I love reading about this. I don't know why more people aren't willing to consider BOTH popular theories are true to an extent. I've had this 'mandella effect' happen to me before I even knew it had a name. They pop up all the time, some are memories getting patched up, some I know are NOT. I believe that ilke others have suggested that our minds are powerful enough that if we are decided one way or the other, we will go to GREAT length to confirm this, even to the point of subconsiously blocking out anything that invalidates our beliefs. Everybody on this planet does this to an extent. Think for yourselves, Don't have a closed mind. Everything we know will look like a joke 10000 years from now. Oh and I discovered a new Mandella this week. One of the lines in The Brave Little Toaster has been changed. I have watched that movie over a thousand times, literally, and I know every line by heart. That makes this one particularly interesting for me. I'm sure there is a reasonable chance I might remember it wrong, but I feel VERY strongly that it has changed.

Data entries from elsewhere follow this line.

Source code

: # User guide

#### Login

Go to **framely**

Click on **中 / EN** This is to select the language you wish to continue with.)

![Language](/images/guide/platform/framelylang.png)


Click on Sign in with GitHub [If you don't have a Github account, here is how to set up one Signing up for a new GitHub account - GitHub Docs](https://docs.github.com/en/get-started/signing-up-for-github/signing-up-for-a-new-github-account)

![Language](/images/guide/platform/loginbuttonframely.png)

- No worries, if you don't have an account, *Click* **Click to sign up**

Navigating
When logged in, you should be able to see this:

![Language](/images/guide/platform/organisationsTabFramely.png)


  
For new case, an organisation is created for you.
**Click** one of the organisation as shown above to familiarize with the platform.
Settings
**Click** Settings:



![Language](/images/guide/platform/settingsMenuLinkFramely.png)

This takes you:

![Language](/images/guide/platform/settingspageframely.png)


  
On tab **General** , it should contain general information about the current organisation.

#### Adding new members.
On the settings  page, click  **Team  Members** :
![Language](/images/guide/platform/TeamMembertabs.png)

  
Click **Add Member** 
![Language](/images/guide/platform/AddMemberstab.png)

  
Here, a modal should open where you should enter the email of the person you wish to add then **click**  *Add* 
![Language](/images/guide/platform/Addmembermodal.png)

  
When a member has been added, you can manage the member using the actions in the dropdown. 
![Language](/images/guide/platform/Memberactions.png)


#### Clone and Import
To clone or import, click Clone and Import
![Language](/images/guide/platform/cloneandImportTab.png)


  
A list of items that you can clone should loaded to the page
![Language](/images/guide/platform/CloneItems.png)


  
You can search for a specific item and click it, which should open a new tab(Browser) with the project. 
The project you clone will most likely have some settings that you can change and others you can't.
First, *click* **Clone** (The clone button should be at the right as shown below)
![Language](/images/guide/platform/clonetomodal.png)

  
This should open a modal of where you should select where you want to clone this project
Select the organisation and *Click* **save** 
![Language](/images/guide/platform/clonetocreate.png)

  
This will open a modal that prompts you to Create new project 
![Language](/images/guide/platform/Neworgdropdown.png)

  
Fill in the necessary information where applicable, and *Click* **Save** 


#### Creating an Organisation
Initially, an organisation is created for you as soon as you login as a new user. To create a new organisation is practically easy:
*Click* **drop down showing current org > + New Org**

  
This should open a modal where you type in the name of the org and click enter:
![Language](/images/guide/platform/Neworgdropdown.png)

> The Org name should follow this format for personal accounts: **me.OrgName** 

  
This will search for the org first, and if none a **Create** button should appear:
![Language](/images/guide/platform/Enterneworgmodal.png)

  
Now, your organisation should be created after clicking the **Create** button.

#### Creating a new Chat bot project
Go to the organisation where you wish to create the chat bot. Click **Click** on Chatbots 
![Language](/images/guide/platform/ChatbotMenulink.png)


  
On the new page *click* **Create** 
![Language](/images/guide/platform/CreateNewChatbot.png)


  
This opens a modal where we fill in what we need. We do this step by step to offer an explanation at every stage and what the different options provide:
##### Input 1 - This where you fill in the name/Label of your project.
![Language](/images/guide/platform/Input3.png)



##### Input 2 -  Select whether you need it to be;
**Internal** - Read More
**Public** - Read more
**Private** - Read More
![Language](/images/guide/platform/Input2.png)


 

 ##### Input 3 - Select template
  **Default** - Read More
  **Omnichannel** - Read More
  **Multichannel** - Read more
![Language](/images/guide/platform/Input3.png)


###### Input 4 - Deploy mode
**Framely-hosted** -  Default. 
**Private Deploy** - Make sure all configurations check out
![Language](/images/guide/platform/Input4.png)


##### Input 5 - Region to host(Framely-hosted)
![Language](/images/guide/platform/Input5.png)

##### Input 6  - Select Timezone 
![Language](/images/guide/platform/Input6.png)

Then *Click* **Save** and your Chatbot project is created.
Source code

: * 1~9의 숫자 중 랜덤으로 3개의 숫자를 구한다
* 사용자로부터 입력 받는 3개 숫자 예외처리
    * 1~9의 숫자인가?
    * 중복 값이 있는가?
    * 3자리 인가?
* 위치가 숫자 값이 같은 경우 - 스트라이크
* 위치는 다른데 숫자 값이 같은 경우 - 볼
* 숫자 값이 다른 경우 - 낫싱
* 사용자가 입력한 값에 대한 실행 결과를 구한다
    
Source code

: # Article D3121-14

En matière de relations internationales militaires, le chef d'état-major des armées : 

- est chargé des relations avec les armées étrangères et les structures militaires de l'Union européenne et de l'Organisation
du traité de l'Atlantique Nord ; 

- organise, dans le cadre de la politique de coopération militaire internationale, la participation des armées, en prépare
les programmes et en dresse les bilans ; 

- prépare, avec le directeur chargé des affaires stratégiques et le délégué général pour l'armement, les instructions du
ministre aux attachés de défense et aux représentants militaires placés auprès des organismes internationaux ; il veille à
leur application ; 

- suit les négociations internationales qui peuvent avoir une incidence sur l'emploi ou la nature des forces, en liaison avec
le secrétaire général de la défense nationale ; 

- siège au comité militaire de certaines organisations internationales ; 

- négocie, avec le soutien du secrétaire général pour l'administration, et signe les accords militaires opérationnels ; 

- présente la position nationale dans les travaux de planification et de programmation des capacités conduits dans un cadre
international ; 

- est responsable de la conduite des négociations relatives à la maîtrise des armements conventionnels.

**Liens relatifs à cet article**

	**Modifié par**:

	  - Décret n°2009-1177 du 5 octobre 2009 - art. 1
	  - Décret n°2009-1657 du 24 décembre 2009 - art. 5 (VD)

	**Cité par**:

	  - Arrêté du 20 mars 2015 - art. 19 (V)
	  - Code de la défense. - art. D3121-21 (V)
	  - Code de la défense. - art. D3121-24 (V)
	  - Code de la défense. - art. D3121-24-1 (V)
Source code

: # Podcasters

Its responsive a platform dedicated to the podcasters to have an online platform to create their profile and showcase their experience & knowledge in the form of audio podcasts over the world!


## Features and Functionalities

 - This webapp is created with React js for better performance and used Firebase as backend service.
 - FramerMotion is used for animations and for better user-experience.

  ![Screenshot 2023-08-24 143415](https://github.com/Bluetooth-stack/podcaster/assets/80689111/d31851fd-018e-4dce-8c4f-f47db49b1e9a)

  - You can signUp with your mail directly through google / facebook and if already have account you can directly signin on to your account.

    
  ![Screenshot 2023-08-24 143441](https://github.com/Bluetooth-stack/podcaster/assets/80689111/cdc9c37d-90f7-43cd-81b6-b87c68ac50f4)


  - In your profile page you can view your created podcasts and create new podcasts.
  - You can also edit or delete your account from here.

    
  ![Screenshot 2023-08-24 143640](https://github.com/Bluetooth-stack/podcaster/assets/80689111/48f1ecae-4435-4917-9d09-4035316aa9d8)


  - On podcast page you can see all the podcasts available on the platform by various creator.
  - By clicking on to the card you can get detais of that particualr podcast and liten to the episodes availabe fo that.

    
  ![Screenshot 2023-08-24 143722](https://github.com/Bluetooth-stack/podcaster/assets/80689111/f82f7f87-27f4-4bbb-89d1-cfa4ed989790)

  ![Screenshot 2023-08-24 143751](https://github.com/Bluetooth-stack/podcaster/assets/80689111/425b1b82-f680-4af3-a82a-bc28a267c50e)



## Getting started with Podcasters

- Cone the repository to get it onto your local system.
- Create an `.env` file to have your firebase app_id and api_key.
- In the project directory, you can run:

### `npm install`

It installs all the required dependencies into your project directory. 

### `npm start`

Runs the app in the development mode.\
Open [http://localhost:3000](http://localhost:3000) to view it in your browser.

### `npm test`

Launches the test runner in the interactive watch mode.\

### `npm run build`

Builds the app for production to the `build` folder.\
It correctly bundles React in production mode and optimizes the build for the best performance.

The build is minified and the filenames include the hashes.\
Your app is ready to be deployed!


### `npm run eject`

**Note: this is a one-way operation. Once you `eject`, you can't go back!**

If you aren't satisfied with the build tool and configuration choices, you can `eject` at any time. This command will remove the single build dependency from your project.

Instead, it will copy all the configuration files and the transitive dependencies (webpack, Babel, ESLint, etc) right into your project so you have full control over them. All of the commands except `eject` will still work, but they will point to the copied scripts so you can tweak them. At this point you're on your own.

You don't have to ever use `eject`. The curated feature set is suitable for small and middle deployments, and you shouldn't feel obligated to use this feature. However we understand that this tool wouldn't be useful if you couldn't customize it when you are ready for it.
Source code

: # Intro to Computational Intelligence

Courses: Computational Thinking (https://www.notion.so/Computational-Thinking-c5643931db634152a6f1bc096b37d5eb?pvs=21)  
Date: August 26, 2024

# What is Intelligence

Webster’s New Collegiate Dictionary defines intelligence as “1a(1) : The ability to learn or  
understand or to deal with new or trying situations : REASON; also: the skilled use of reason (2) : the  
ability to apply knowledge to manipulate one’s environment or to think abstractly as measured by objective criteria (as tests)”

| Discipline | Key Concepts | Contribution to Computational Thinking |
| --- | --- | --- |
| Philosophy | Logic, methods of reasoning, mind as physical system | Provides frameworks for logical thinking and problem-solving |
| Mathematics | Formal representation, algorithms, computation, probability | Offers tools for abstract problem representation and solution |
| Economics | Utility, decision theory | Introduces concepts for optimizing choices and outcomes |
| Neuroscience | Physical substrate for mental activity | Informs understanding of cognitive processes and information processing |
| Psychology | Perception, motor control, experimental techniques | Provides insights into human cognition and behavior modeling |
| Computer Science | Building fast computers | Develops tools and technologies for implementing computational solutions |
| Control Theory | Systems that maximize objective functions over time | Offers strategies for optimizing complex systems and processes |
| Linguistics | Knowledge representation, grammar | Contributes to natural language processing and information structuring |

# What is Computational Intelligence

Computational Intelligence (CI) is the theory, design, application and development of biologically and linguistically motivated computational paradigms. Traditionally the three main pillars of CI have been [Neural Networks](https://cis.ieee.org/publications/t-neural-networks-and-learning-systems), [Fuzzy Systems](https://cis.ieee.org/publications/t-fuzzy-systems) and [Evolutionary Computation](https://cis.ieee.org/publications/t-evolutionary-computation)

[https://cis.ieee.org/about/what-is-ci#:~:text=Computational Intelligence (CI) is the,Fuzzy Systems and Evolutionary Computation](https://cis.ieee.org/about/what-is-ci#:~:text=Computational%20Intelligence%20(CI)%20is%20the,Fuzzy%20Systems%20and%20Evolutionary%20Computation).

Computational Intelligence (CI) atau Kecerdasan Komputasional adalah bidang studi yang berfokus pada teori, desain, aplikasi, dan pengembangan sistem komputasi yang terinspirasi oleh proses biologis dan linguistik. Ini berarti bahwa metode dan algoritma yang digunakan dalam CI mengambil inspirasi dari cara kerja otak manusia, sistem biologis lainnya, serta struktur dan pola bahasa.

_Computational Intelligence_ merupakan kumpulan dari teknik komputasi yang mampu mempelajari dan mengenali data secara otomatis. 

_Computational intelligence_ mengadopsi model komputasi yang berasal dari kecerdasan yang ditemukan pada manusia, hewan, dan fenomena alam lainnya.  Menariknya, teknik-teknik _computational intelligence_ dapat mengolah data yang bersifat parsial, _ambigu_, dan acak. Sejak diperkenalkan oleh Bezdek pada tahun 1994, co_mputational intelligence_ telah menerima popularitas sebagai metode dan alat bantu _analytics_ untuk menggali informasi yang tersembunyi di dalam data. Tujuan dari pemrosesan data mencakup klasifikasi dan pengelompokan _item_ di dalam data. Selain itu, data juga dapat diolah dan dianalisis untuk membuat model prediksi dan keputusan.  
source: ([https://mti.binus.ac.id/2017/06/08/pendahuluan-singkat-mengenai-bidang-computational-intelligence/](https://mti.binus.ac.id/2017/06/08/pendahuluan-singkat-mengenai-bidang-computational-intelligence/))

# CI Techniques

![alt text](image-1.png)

This is very unlikely to be correct: "Everything we know will look like a joke 10000 years from now."

We can go back to the beginnings of writing and see things that make sense such as the making of calendars, tracking the planets, and recording the names of kings. People still make calendars. People still track the planets. We still make lists of rulers.

You mention "BOTH popular theories". There is the idea that people's memories are plastic, i.e. they can change over time. That's actually a scientific theory. There is plenty of data from experiments that show that happens. How and why it happens are explained by the theory of memory. There is this Mandela effect which is called a theory, but it'n bot a scientific theory. It is a theory as in an unsupported wild eyed crazy guess with no supporting evidence. There is no evidence to support that idea. 

It's not sensible to equate a scientific theory with a wild eyed crazy made up story.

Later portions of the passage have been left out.